[Task brief] Every line below between the line holding "#### Booleans" and the line holding "#### Dictionaries", inclusive, should be repeated exactly, and all other lines omitted.

[Rendered images with source text]
· · ·

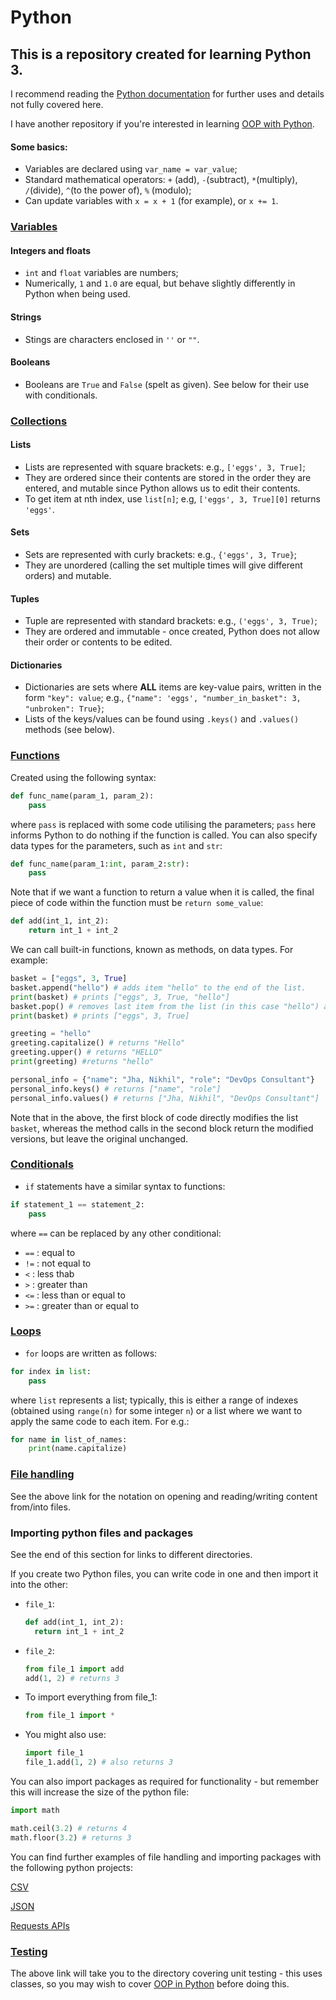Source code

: # Python

## This is a repository created for learning Python 3.

I recommend reading the [Python documentation](https://docs.python.org/3/) for further uses and details not fully covered here.

I have another repository if you're interested in learning [OOP with Python](https://github.com/NikhilJha42/eng110-python-oop).

#### Some basics:

- Variables are declared using `var_name = var_value`;
- Standard mathematical operators: `+` (add), `-`(subtract), `*`(multiply), `/`(divide), `^`(to the power of), `%` (modulo);
- Can update variables with `x = x + 1` (for example), or `x += 1`.

### [Variables](variables)
#### Integers and floats

- `int` and `float` variables are numbers;
- Numerically, `1` and `1.0` are equal, but behave slightly differently in Python when being used.

#### Strings

- Stings are characters enclosed in `''` or `""`. 

#### Booleans

- Booleans are `True` and `False` (spelt as given). See below for their use with conditionals.

### [Collections](collections) 

#### Lists
- Lists are represented with square brackets: e.g., `['eggs', 3, True]`;
- They are ordered since their contents are stored in the order they are entered, and mutable since Python allows us to 
edit their contents.
- To get item at nth index, use `list[n]`; e.g, `['eggs', 3, True][0]` returns `'eggs'`.

#### Sets
- Sets are represented with curly brackets: e.g., `{'eggs', 3, True}`;
- They are unordered (calling the set multiple times will give different orders) and mutable.

#### Tuples
- Tuple are represented with standard brackets: e.g., `('eggs', 3, True)`;
- They are ordered and immutable - once created, Python does not allow their order or contents to be edited.

#### Dictionaries

- Dictionaries are sets where __ALL__ items are key-value pairs, written in the form `"key": value`; e.g., 
`{"name": 'eggs', "number_in_basket": 3, "unbroken": True}`;
- Lists of the keys/values can be found using `.keys()` and `.values()` methods (see below).

### [Functions](functions)

Created using the following syntax:
```python
def func_name(param_1, param_2):
    pass
```
where `pass` is replaced with some code utilising the parameters; `pass` here informs Python to do nothing if the function
is called. You can also specify data types for the parameters, such as `int` and `str`:
```python
def func_name(param_1:int, param_2:str):
    pass
```

Note that if we want a function to return a value when it is called, the final piece of code within the function 
must be `return some_value`:
```python
def add(int_1, int_2):
    return int_1 + int_2
```

We can call built-in functions, known as methods, on data types. For example:
```python
basket = ["eggs", 3, True]
basket.append("hello") # adds item "hello" to the end of the list.
print(basket) # prints ["eggs", 3, True, "hello"]
basket.pop() # removes last item from the list (in this case "hello") and returns this item.
print(basket) # prints ["eggs", 3, True]

greeting = "hello"
greeting.capitalize() # returns "Hello"
greeting.upper() # returns "HELLO"
print(greeting) #returns "hello"

personal_info = {"name": "Jha, Nikhil", "role": "DevOps Consultant"}
personal_info.keys() # returns ["name", "role"]
personal_info.values() # returns ["Jha, Nikhil", "DevOps Consultant"]
```
Note that in the above, the first block of code directly modifies the list `basket`, whereas the method calls in the 
second block return the modified versions, but leave the original unchanged.

### [Conditionals](conditionals)
- `if` statements have a similar syntax to functions:
```python
if statement_1 == statement_2:
    pass
```
where `==` can be replaced by any other conditional:
- `==` : equal to
- `!=` : not equal to
- `<` : less thab
- `>` : greater than
- `<=` : less than or equal to
- `>=` : greater than or equal to

### [Loops](conditionals)

- `for` loops are written as follows:
```python
for index in list:
    pass
```
where `list` represents a list; typically, this is either a range of indexes (obtained using `range(n)` for some integer 
`n`) or a list where we want to apply the same code to each item. For e.g.:
```python
for name in list_of_names:
    print(name.capitalize)
```

### [File handling](file_handling)
See the above link for the notation on opening and reading/writing content from/into files.

### Importing python files and packages
See the end of this section for links to different directories.

If you create two Python files, you can write code in one and then import it into the other:
- `file_1`:
  ```python
  def add(int_1, int_2):
    return int_1 + int_2
  ```
- `file_2`:
  ```python
  from file_1 import add
  add(1, 2) # returns 3
  ```
- To import everything from file_1:
  ```python
  from file_1 import *
  ```
- You might also use:
  ```python
  import file_1
  file_1.add(1, 2) # also returns 3
  ```
  
You can also import packages as required for functionality - but remember this will increase the size of the python file:
```python
import math

math.ceil(3.2) # returns 4
math.floor(3.2) # returns 3
```

You can find further examples of file handling and importing packages with the following python projects:

[CSV](csvfiles)

[JSON](json_intro)

[Requests APIs](APIs)

### [Testing](Testing)
The above link will take you to the directory covering unit testing - this uses classes, so you may wish to cover 
[OOP in Python](https://github.com/NikhilJha42/eng110-python-oop) before doing this. 
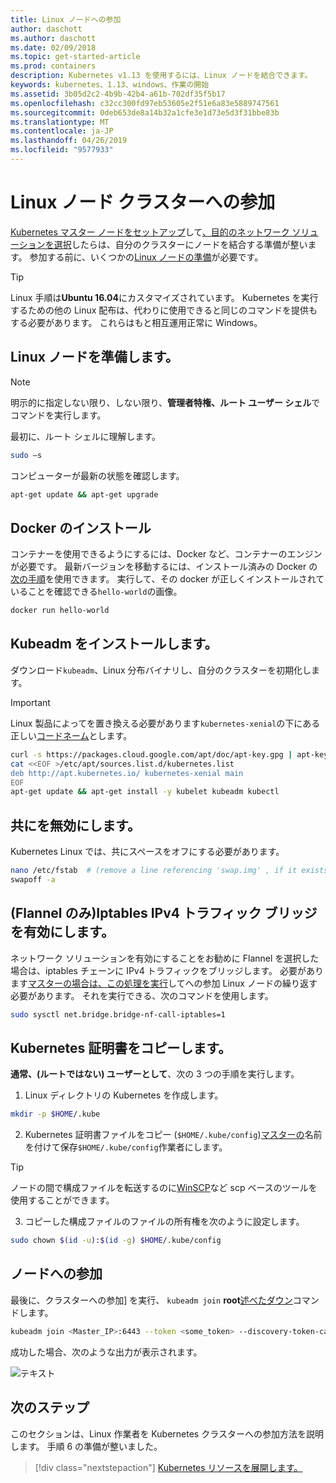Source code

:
 ```yaml
---
title: Linux ノードへの参加
author: daschott
ms.author: daschott
ms.date: 02/09/2018
ms.topic: get-started-article
ms.prod: containers
description: Kubernetes v1.13 を使用するには、Linux ノードを結合できます。
keywords: kubernetes、1.13、windows、作業の開始
ms.assetid: 3b05d2c2-4b9b-42b4-a61b-702df35f5b17
ms.openlocfilehash: c32cc300fd97eb53605e2f51e6a83e5889747561
ms.sourcegitcommit: 0deb653de8a14b32a1cfe3e1d73e5d3f31bbe83b
ms.translationtype: MT
ms.contentlocale: ja-JP
ms.lasthandoff: 04/26/2019
ms.locfileid: "9577933"
---
```

# <a name="joining-linux-nodes-to-a-cluster"></a>Linux ノード クラスターへの参加

[Kubernetes マスター ノードをセットアップ](creating-a-linux-master.md)して[、目的のネットワーク ソリューションを選択](network-topologies.md)したらは、自分のクラスターにノードを結合する準備が整います。 参加する前に、いくつかの[Linux ノードの準備](joining-linux-workers.md#preparing-a-linux-node)が必要です。
> [!tip]
> Linux 手順は**Ubuntu 16.04**にカスタマイズされています。 Kubernetes を実行するための他の Linux 配布は、代わりに使用できると同じのコマンドを提供もする必要があります。 これらはもと相互運用正常に Windows。

## <a name="preparing-a-linux-node"></a>Linux ノードを準備します。

> [!NOTE]
> 明示的に指定しない限り、しない限り、**管理者特権、ルート ユーザー シェル**でコマンドを実行します。

最初に、ルート シェルに理解します。

```bash
sudo –s
```

コンピューターが最新の状態を確認します。

```bash
apt-get update && apt-get upgrade
```

## <a name="install-docker"></a>Docker のインストール

コンテナーを使用できるようにするには、Docker など、コンテナーのエンジンが必要です。 最新バージョンを移動するには、インストール済みの Docker の[次の手順](https://docs.docker.com/install/linux/docker-ce/ubuntu/)を使用できます。 実行して、その docker が正しくインストールされていることを確認できる`hello-world`の画像。

```bash
docker run hello-world
```

## <a name="install-kubeadm"></a>Kubeadm をインストールします。

ダウンロード`kubeadm`、Linux 分布バイナリし、自分のクラスターを初期化します。

> [!Important]  
> Linux 製品によってを置き換える必要があります`kubernetes-xenial`の下にある正しい[コードネーム](https://wiki.ubuntu.com/Releases)とします。

``` bash
curl -s https://packages.cloud.google.com/apt/doc/apt-key.gpg | apt-key add -
cat <<EOF >/etc/apt/sources.list.d/kubernetes.list
deb http://apt.kubernetes.io/ kubernetes-xenial main
EOF
apt-get update && apt-get install -y kubelet kubeadm kubectl 
```

## <a name="disable-swap"></a>共にを無効にします。

Kubernetes Linux では、共にスペースをオフにする必要があります。

``` bash
nano /etc/fstab  # (remove a line referencing 'swap.img' , if it exists)
swapoff -a
```

## <a name="flannel-only-enable-bridged-ipv4-traffic-to-iptables"></a>(Flannel のみ)Iptables IPv4 トラフィック ブリッジを有効にします。

ネットワーク ソリューションを有効にすることをお勧めに Flannel を選択した場合は、iptables チェーンに IPv4 トラフィックをブリッジします。 必要があります[マスターの場合は、この処理を実行](network-topologies.md#flannel-in-host-gateway-mode)してへの参加 Linux ノードの繰り返す必要があります。 それを実行できる、次のコマンドを使用します。

``` bash
sudo sysctl net.bridge.bridge-nf-call-iptables=1
```

## <a name="copy-kubernetes-certificate"></a>Kubernetes 証明書をコピーします。

**通常、(ルートではない) ユーザーとして**、次の 3 つの手順を実行します。

1. Linux ディレクトリの Kubernetes を作成します。

```bash
mkdir -p $HOME/.kube
```

2. Kubernetes 証明書ファイルをコピー (`$HOME/.kube/config`)[マスターの](./creating-a-linux-master.md#collect-cluster-information)名前を付けて保存`$HOME/.kube/config`作業者にします。

> [!tip]
> ノードの間で構成ファイルを転送するのに[WinSCP](https://winscp.net/eng/download.php)など scp ベースのツールを使用することができます。

3. コピーした構成ファイルのファイルの所有権を次のように設定します。

``` bash
sudo chown $(id -u):$(id -g) $HOME/.kube/config
```

## <a name="joining-node"></a>ノードへの参加

最後に、クラスターへの参加] を実行、 `kubeadm join` **root**[述べたダウン](./creating-a-linux-master.md#initialize-master)コマンドします。

```bash
kubeadm join <Master_IP>:6443 --token <some_token> --discovery-token-ca-cert-hash <some_hash>
```

成功した場合、次のような出力が表示されます。

![テキスト](./media/node-join.png)

## <a name="next-steps"></a>次のステップ

このセクションは、Linux 作業者を Kubernetes クラスターへの参加方法を説明します。 手順 6 の準備が整いました。
> [!div class="nextstepaction"]
> [Kubernetes リソースを展開します。](./deploying-resources.md)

· · ·

[Result]
#### Booleans

- Booleans are `True` and `False` (spelt as given). See below for their use with conditionals.

### [Collections](collections) 

#### Lists
- Lists are represented with square brackets: e.g., `['eggs', 3, True]`;
- They are ordered since their contents are stored in the order they are entered, and mutable since Python allows us to 
edit their contents.
- To get item at nth index, use `list[n]`; e.g, `['eggs', 3, True][0]` returns `'eggs'`.

#### Sets
- Sets are represented with curly brackets: e.g., `{'eggs', 3, True}`;
- They are unordered (calling the set multiple times will give different orders) and mutable.

#### Tuples
- Tuple are represented with standard brackets: e.g., `('eggs', 3, True)`;
- They are ordered and immutable - once created, Python does not allow their order or contents to be edited.

#### Dictionaries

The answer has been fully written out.